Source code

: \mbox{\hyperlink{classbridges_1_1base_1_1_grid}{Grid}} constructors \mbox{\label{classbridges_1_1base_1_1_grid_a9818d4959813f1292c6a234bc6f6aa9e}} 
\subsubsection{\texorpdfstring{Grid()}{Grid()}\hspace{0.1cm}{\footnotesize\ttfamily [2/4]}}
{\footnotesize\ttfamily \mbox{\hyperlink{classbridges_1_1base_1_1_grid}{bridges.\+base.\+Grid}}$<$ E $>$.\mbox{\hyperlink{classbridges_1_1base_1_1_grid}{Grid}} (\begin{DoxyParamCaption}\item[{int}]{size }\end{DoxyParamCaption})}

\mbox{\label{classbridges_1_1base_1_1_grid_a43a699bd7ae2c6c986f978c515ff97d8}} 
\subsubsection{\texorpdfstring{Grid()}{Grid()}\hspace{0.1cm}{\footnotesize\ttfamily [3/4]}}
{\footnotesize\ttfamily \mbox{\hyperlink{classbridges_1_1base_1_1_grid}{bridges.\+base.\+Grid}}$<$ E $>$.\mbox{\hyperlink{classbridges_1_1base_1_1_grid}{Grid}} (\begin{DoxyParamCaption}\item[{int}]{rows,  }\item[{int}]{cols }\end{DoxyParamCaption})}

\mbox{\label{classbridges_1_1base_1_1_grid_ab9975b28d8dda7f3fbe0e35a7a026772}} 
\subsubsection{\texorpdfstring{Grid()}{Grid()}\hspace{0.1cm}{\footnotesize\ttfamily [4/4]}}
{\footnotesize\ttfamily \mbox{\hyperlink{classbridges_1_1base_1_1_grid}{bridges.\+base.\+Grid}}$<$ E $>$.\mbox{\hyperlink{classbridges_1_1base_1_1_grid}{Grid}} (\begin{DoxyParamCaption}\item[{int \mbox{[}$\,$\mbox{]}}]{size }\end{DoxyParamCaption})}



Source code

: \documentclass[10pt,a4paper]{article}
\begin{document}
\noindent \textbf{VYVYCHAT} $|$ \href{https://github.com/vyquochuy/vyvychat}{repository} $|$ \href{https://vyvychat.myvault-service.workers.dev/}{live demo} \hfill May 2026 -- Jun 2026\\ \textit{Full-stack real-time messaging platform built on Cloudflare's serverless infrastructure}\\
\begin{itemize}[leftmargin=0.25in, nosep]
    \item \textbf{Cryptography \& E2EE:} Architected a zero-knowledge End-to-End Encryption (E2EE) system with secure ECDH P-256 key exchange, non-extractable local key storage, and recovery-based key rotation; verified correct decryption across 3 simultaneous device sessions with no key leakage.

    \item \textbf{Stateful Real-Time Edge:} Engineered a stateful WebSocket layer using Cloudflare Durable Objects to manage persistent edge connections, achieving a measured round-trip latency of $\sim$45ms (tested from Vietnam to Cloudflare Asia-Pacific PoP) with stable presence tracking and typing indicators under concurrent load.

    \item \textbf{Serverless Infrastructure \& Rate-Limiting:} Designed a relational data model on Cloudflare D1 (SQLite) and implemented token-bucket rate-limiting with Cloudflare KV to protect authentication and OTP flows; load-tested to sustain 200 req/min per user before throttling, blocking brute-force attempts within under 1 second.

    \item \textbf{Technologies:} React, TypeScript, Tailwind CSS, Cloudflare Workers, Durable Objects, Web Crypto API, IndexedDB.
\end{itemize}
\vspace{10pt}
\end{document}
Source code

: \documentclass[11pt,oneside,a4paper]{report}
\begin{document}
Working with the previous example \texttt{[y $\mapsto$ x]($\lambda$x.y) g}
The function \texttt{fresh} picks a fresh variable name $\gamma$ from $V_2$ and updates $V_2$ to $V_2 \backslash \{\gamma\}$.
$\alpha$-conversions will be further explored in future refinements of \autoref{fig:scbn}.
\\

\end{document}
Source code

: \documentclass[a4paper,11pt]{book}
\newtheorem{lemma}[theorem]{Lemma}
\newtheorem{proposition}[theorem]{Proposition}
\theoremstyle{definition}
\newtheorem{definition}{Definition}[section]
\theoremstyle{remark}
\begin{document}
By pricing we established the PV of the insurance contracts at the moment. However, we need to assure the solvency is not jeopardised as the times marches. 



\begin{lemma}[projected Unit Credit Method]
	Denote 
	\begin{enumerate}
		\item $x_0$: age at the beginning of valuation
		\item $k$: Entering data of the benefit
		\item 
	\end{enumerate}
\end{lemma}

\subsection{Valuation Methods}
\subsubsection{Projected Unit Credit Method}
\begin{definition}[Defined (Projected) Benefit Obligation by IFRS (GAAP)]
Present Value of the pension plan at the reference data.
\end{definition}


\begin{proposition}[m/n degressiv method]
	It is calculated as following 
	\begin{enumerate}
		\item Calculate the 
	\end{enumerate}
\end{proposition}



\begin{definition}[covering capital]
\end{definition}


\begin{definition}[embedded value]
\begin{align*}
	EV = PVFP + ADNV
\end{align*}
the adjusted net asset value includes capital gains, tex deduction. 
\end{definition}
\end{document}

--------------------------------

Work task: The range begins at the line containing "Crypto API, IndexedDB." and ends at the last line of the entries; reproduce it exactly.

Response box:
    \item \textbf{Technologies:} React, TypeScript, Tailwind CSS, Cloudflare Workers, Durable Objects, Web Crypto API, IndexedDB.
\end{itemize}
\vspace{10pt}
\end{document}
Source code

: \documentclass[11pt,oneside,a4paper]{report}
\begin{document}
Working with the previous example \texttt{[y $\mapsto$ x]($\lambda$x.y) g}
The function \texttt{fresh} picks a fresh variable name $\gamma$ from $V_2$ and updates $V_2$ to $V_2 \backslash \{\gamma\}$.
$\alpha$-conversions will be further explored in future refinements of \autoref{fig:scbn}.
\\

\end{document}
Source code

: \documentclass[a4paper,11pt]{book}
\newtheorem{lemma}[theorem]{Lemma}
\newtheorem{proposition}[theorem]{Proposition}
\theoremstyle{definition}
\newtheorem{definition}{Definition}[section]
\theoremstyle{remark}
\begin{document}
By pricing we established the PV of the insurance contracts at the moment. However, we need to assure the solvency is not jeopardised as the times marches. 



\begin{lemma}[projected Unit Credit Method]
	Denote 
	\begin{enumerate}
		\item $x_0$: age at the beginning of valuation
		\item $k$: Entering data of the benefit
		\item 
	\end{enumerate}
\end{lemma}

\subsection{Valuation Methods}
\subsubsection{Projected Unit Credit Method}
\begin{definition}[Defined (Projected) Benefit Obligation by IFRS (GAAP)]
Present Value of the pension plan at the reference data.
\end{definition}


\begin{proposition}[m/n degressiv method]
	It is calculated as following 
	\begin{enumerate}
		\item Calculate the 
	\end{enumerate}
\end{proposition}



\begin{definition}[covering capital]
\end{definition}


\begin{definition}[embedded value]
\begin{align*}
	EV = PVFP + ADNV
\end{align*}
the adjusted net asset value includes capital gains, tex deduction. 
\end{definition}
\end{document}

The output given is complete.